Risk Factor #4: Lack of Organizational Visibility in the Close
Tracking current progress into the financial close is essential for every banking organization. Without real-time updates, accounting managers may find it difficult to navigate how quickly their employees are completing the reconciliation process in addition to the overall financial close. Spreadsheets and binders lack the ability to track progress and assess productivity, which further delays the turnaround of the financial close.
How Financial Automation Software Boosts Visibility
An automated reconciliation solution combined with task management software provides short- and long-term visibility into the reconciliation process. When financial reporting comes into play, managers can glance at real-time updates into the accounting team and gather insight into the financial close. In instances where some accountants have a heavier workload than others, organizational visibility enables managers to reassign and delegate excess tasks as needed. This not only eliminates bottlenecks but also creates a more balanced and less stressful workflow for everyone involved.
Risk Factor #5: Strict Compliance Standards
In an industry where regulations are evolving and constantly updating, financial institutions can be hard-pressed to make sure all figures and transactions are precise and correct. While those regulations are put in place for a good reason, they can often extend the turnaround for the completion of the financial close. With an automated reconciliation solution, accountants can drastically reduce the time spent on the financial close, enabling accountants to comply with strict regulations and other regulatory bodies and ensure accurate reporting on all fronts.
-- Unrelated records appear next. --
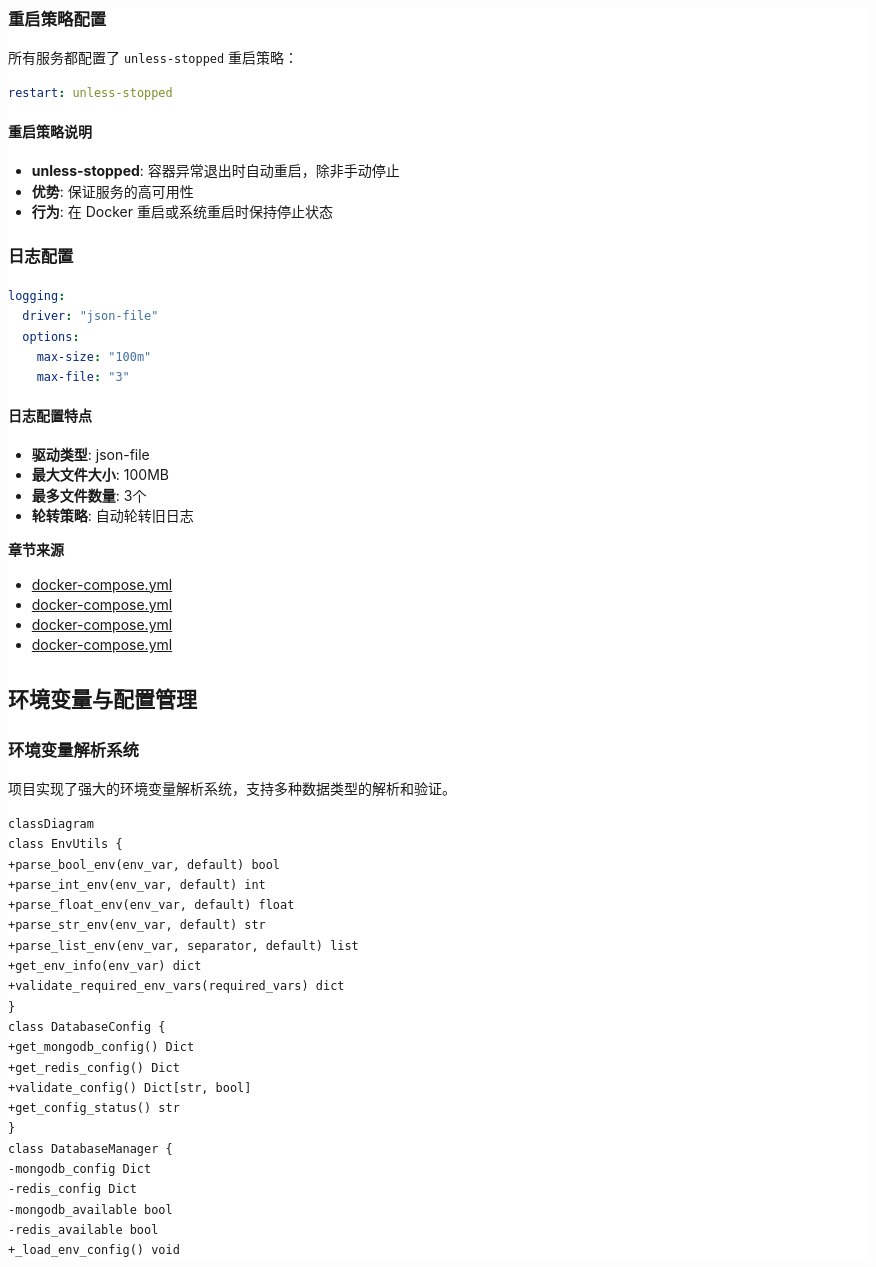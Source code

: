 ### 重启策略配置

所有服务都配置了 `unless-stopped` 重启策略：

```yaml
restart: unless-stopped
```

#### 重启策略说明

- **unless-stopped**: 容器异常退出时自动重启，除非手动停止
- **优势**: 保证服务的高可用性
- **行为**: 在 Docker 重启或系统重启时保持停止状态

### 日志配置

```yaml
logging:
  driver: "json-file"
  options:
    max-size: "100m"
    max-file: "3"
```

#### 日志配置特点

- **驱动类型**: json-file
- **最大文件大小**: 100MB
- **最多文件数量**: 3个
- **轮转策略**: 自动轮转旧日志

**章节来源**
- [docker-compose.yml](file://docker-compose.yml#L51-L57)
- [docker-compose.yml](file://docker-compose.yml#L76-L82)
- [docker-compose.yml](file://docker-compose.yml#L89-L95)
- [docker-compose.yml](file://docker-compose.yml#L109-L115)

## 环境变量与配置管理

### 环境变量解析系统

项目实现了强大的环境变量解析系统，支持多种数据类型的解析和验证。

```mermaid
classDiagram
class EnvUtils {
+parse_bool_env(env_var, default) bool
+parse_int_env(env_var, default) int
+parse_float_env(env_var, default) float
+parse_str_env(env_var, default) str
+parse_list_env(env_var, separator, default) list
+get_env_info(env_var) dict
+validate_required_env_vars(required_vars) dict
}
class DatabaseConfig {
+get_mongodb_config() Dict
+get_redis_config() Dict
+validate_config() Dict[str, bool]
+get_config_status() str
}
class DatabaseManager {
-mongodb_config Dict
-redis_config Dict
-mongodb_available bool
-redis_available bool
+_load_env_config() void
```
How Financial Automation Software Benefits the Organization
Financial automation software enforces workflow standardization and procedures across different entities, so a close process in one entity is being performed the same as a close process in a different entity. Once the financial close is completed, an activity log is produced to keep external auditors up to date on every change, comment, or task that is created within the software. An audit trail provides both internal and external auditors the access they need to ensure every action performed complies with standards and procedures.
There’s no doubt that financial automation can provide banking organizations with many benefits and opportunities, especially within the account reconciliation process. With a financial automation solution in place, banking institutions can enhance their accounting workflow, boost their return on investment, streamline financial reporting, and reduce the overall risk.